(ASSIGNMENT): In the records below, pick out all lines containing the word "features".

Stored data

- - -

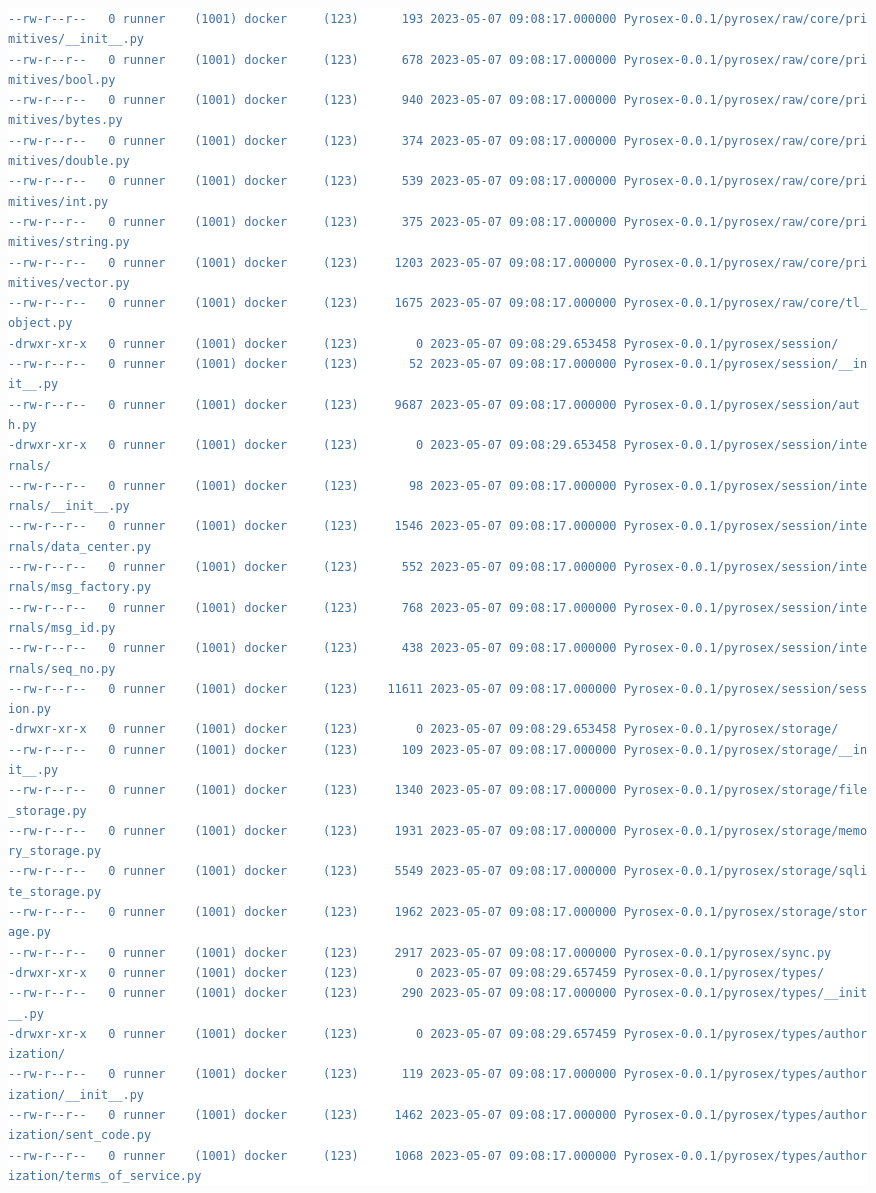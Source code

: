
 ```diff
--rw-r--r--   0 runner    (1001) docker     (123)      193 2023-05-07 09:08:17.000000 Pyrosex-0.0.1/pyrosex/raw/core/primitives/__init__.py
--rw-r--r--   0 runner    (1001) docker     (123)      678 2023-05-07 09:08:17.000000 Pyrosex-0.0.1/pyrosex/raw/core/primitives/bool.py
--rw-r--r--   0 runner    (1001) docker     (123)      940 2023-05-07 09:08:17.000000 Pyrosex-0.0.1/pyrosex/raw/core/primitives/bytes.py
--rw-r--r--   0 runner    (1001) docker     (123)      374 2023-05-07 09:08:17.000000 Pyrosex-0.0.1/pyrosex/raw/core/primitives/double.py
--rw-r--r--   0 runner    (1001) docker     (123)      539 2023-05-07 09:08:17.000000 Pyrosex-0.0.1/pyrosex/raw/core/primitives/int.py
--rw-r--r--   0 runner    (1001) docker     (123)      375 2023-05-07 09:08:17.000000 Pyrosex-0.0.1/pyrosex/raw/core/primitives/string.py
--rw-r--r--   0 runner    (1001) docker     (123)     1203 2023-05-07 09:08:17.000000 Pyrosex-0.0.1/pyrosex/raw/core/primitives/vector.py
--rw-r--r--   0 runner    (1001) docker     (123)     1675 2023-05-07 09:08:17.000000 Pyrosex-0.0.1/pyrosex/raw/core/tl_object.py
-drwxr-xr-x   0 runner    (1001) docker     (123)        0 2023-05-07 09:08:29.653458 Pyrosex-0.0.1/pyrosex/session/
--rw-r--r--   0 runner    (1001) docker     (123)       52 2023-05-07 09:08:17.000000 Pyrosex-0.0.1/pyrosex/session/__init__.py
--rw-r--r--   0 runner    (1001) docker     (123)     9687 2023-05-07 09:08:17.000000 Pyrosex-0.0.1/pyrosex/session/auth.py
-drwxr-xr-x   0 runner    (1001) docker     (123)        0 2023-05-07 09:08:29.653458 Pyrosex-0.0.1/pyrosex/session/internals/
--rw-r--r--   0 runner    (1001) docker     (123)       98 2023-05-07 09:08:17.000000 Pyrosex-0.0.1/pyrosex/session/internals/__init__.py
--rw-r--r--   0 runner    (1001) docker     (123)     1546 2023-05-07 09:08:17.000000 Pyrosex-0.0.1/pyrosex/session/internals/data_center.py
--rw-r--r--   0 runner    (1001) docker     (123)      552 2023-05-07 09:08:17.000000 Pyrosex-0.0.1/pyrosex/session/internals/msg_factory.py
--rw-r--r--   0 runner    (1001) docker     (123)      768 2023-05-07 09:08:17.000000 Pyrosex-0.0.1/pyrosex/session/internals/msg_id.py
--rw-r--r--   0 runner    (1001) docker     (123)      438 2023-05-07 09:08:17.000000 Pyrosex-0.0.1/pyrosex/session/internals/seq_no.py
--rw-r--r--   0 runner    (1001) docker     (123)    11611 2023-05-07 09:08:17.000000 Pyrosex-0.0.1/pyrosex/session/session.py
-drwxr-xr-x   0 runner    (1001) docker     (123)        0 2023-05-07 09:08:29.653458 Pyrosex-0.0.1/pyrosex/storage/
--rw-r--r--   0 runner    (1001) docker     (123)      109 2023-05-07 09:08:17.000000 Pyrosex-0.0.1/pyrosex/storage/__init__.py
--rw-r--r--   0 runner    (1001) docker     (123)     1340 2023-05-07 09:08:17.000000 Pyrosex-0.0.1/pyrosex/storage/file_storage.py
--rw-r--r--   0 runner    (1001) docker     (123)     1931 2023-05-07 09:08:17.000000 Pyrosex-0.0.1/pyrosex/storage/memory_storage.py
--rw-r--r--   0 runner    (1001) docker     (123)     5549 2023-05-07 09:08:17.000000 Pyrosex-0.0.1/pyrosex/storage/sqlite_storage.py
--rw-r--r--   0 runner    (1001) docker     (123)     1962 2023-05-07 09:08:17.000000 Pyrosex-0.0.1/pyrosex/storage/storage.py
--rw-r--r--   0 runner    (1001) docker     (123)     2917 2023-05-07 09:08:17.000000 Pyrosex-0.0.1/pyrosex/sync.py
-drwxr-xr-x   0 runner    (1001) docker     (123)        0 2023-05-07 09:08:29.657459 Pyrosex-0.0.1/pyrosex/types/
--rw-r--r--   0 runner    (1001) docker     (123)      290 2023-05-07 09:08:17.000000 Pyrosex-0.0.1/pyrosex/types/__init__.py
-drwxr-xr-x   0 runner    (1001) docker     (123)        0 2023-05-07 09:08:29.657459 Pyrosex-0.0.1/pyrosex/types/authorization/
--rw-r--r--   0 runner    (1001) docker     (123)      119 2023-05-07 09:08:17.000000 Pyrosex-0.0.1/pyrosex/types/authorization/__init__.py
--rw-r--r--   0 runner    (1001) docker     (123)     1462 2023-05-07 09:08:17.000000 Pyrosex-0.0.1/pyrosex/types/authorization/sent_code.py
--rw-r--r--   0 runner    (1001) docker     (123)     1068 2023-05-07 09:08:17.000000 Pyrosex-0.0.1/pyrosex/types/authorization/terms_of_service.py
```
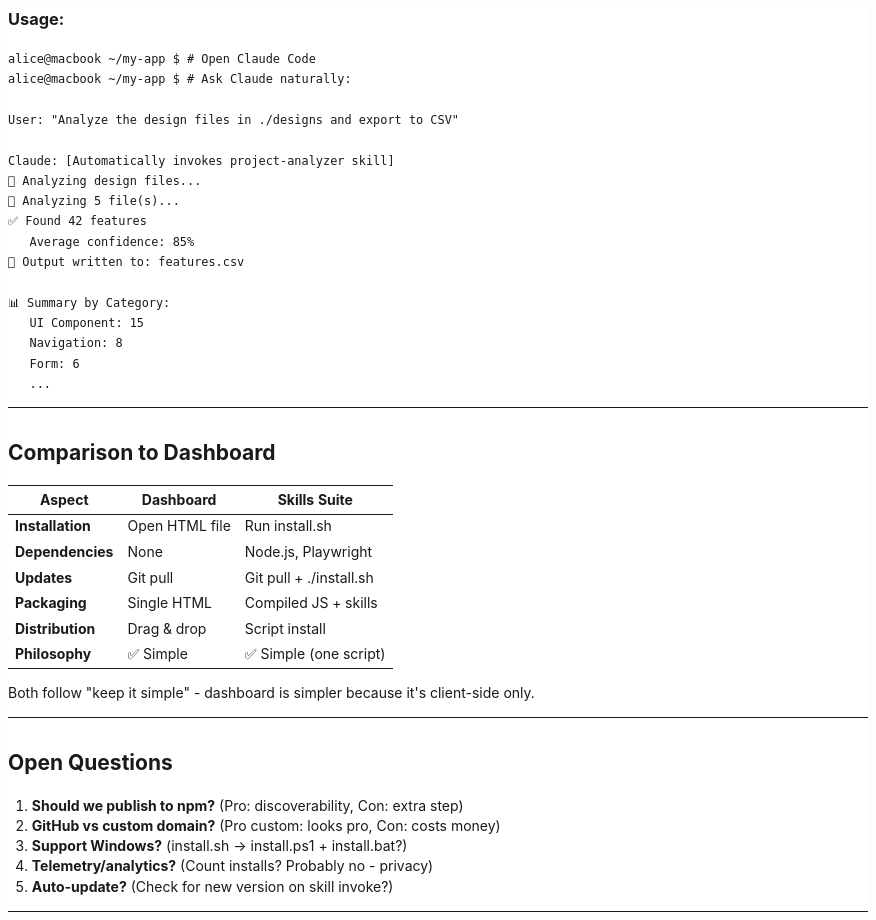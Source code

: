 ### Usage:
```
alice@macbook ~/my-app $ # Open Claude Code
alice@macbook ~/my-app $ # Ask Claude naturally:

User: "Analyze the design files in ./designs and export to CSV"

Claude: [Automatically invokes project-analyzer skill]
🎨 Analyzing design files...
📁 Analyzing 5 file(s)...
✅ Found 42 features
   Average confidence: 85%
📄 Output written to: features.csv

📊 Summary by Category:
   UI Component: 15
   Navigation: 8
   Form: 6
   ...
```

---

## Comparison to Dashboard

| Aspect | Dashboard | Skills Suite |
|--------|-----------|--------------|
| **Installation** | Open HTML file | Run install.sh |
| **Dependencies** | None | Node.js, Playwright |
| **Updates** | Git pull | Git pull + ./install.sh |
| **Packaging** | Single HTML | Compiled JS + skills |
| **Distribution** | Drag & drop | Script install |
| **Philosophy** | ✅ Simple | ✅ Simple (one script) |

Both follow "keep it simple" - dashboard is simpler because it's client-side only.

---

## Open Questions

1. **Should we publish to npm?** (Pro: discoverability, Con: extra step)
2. **GitHub vs custom domain?** (Pro custom: looks pro, Con: costs money)
3. **Support Windows?** (install.sh → install.ps1 + install.bat?)
4. **Telemetry/analytics?** (Count installs? Probably no - privacy)
5. **Auto-update?** (Check for new version on skill invoke?)

---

- - -

(OUTPUT OF THE TASK):
✅ Found 42 features
📄 Output written to: features.csv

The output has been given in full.